(Beginning of Records for processing)

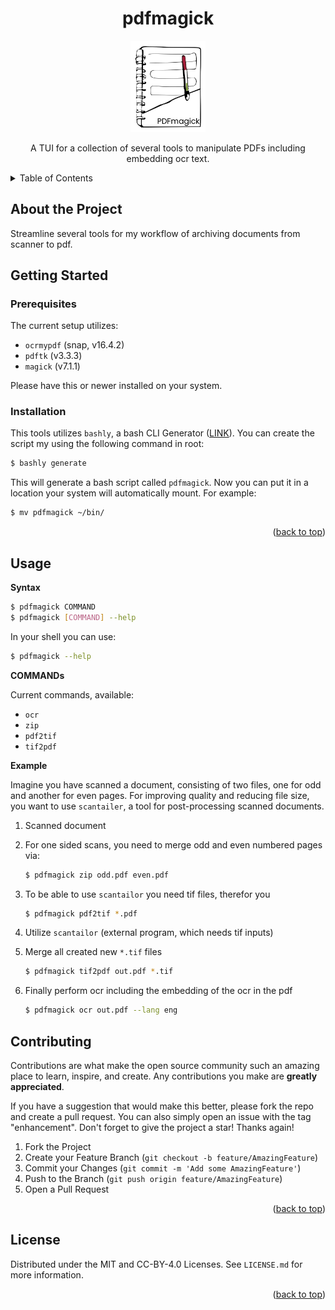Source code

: <a name="readme-top"></a>

<!-- PROJECT Title -->
<h1 align="center">
pdfmagick
</h3>

<div align="center">
  <a href="https://github.com/tfoerst3r/particle_conversion">
    <img src="./docs/images/logo_pdfmagick.png" alt="Logo" width="120">
  </a>
</div>

<p align="center">
A TUI for a collection of several tools to manipulate PDFs including embedding ocr text.
</p>

<!-- TABLE OF CONTENTS -->
<details>
  <summary>Table of Contents</summary>
  <ol>
    <li><a href="#about-the-project">About The Project</a></li>
    <li>
      <a href="#getting-started">Getting Started</a>
      <ul>
        <li><a href="#prerequisites">Prerequisites</a></li>
        <li><a href="#installation">Installation</a></li>
      </ul>
    </li>
    <li><a href="#usage">Usage</a></li>
    <li><a href="#contributing">Contributing</a></li>
    <li><a href="#license">License</a></li>
  </ol>
</details>


<!--===================-->
<!-- ABOUT THE PROJECT -->
<!--===================-->
## About the Project
<!-- Some details about the motivation of the project-->

Streamline several tools for my workflow of archiving documents from scanner to pdf.

<!--=================-->
<!-- GETTING STARTED -->
<!--=================-->
## Getting Started
<!-- what does the script/program do-->

### Prerequisites
The current setup utilizes:

- `ocrmypdf` (snap, v16.4.2)
- `pdftk` (v3.3.3)
- `magick` (v7.1.1)

Please have this or newer installed on your system.

### Installation

This tools utilizes `bashly`, a bash CLI Generator ([LINK](https://github.com/DannyBen/bashly)). You can create the script my using the following command in root:

``` bash
$ bashly generate
```

This will generate a bash script called `pdfmagick`. Now you can put it in a location your system will automatically mount. For example:

``` bash
$ mv pdfmagick ~/bin/
```

<p align="right">(<a href="#readme-top">back to top</a>)</p>

<!-- USAGE EXAMPLES -->
## Usage

**Syntax**

``` bash
$ pdfmagick COMMAND
$ pdfmagick [COMMAND] --help
```

In your shell you can use:

``` bash
$ pdfmagick --help
```

**COMMANDs**

Current commands, available:

- `ocr`
- `zip`
- `pdf2tif`
- `tif2pdf`
 

**Example**

Imagine you have scanned a document, consisting of two files, one for odd and another for even pages. For improving quality and reducing file size, you want to use `scantailer`, a tool for post-processing scanned documents.

1. Scanned document
1. For one sided scans, you need to merge odd and even numbered pages via:
    
    ``` bash
    $ pdfmagick zip odd.pdf even.pdf
    ```

1. To be able to use `scantailor` you need tif files, therefor you 
    
    ``` bash
    $ pdfmagick pdf2tif *.pdf
    ```

1. Utilize `scantailor` (external program, which needs tif inputs)
1. Merge all created new `*.tif` files

    ``` bash
    $ pdfmagick tif2pdf out.pdf *.tif
    ```
1. Finally perform ocr including the embedding of the ocr in the pdf

    ``` bash
    $ pdfmagick ocr out.pdf --lang eng
    ```

<!-- CONTRIBUTING -->
## Contributing

Contributions are what make the open source community such an amazing place to learn, inspire, and create. Any contributions you make are **greatly appreciated**.

If you have a suggestion that would make this better, please fork the repo and create a pull request. You can also simply open an issue with the tag "enhancement".
Don't forget to give the project a star! Thanks again!

1. Fork the Project
2. Create your Feature Branch (`git checkout -b feature/AmazingFeature`)
3. Commit your Changes (`git commit -m 'Add some AmazingFeature'`)
4. Push to the Branch (`git push origin feature/AmazingFeature`)
5. Open a Pull Request

<p align="right">(<a href="#readme-top">back to top</a>)</p>

<!-- LICENSE -->
## License

Distributed under the MIT and CC-BY-4.0 Licenses. See `LICENSE.md` for more information.

<p align="right">(<a href="#readme-top">back to top</a>)</p>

(End of Records for processing)

* What the task requires *
What this exercise asks for is every line of the data above with the word "utilizes".

* Completed exercise *
The current setup utilizes:
This tools utilizes `bashly`, a bash CLI Generator ([LINK](https://github.com/DannyBen/bashly)). You can create the script my using the following command in root:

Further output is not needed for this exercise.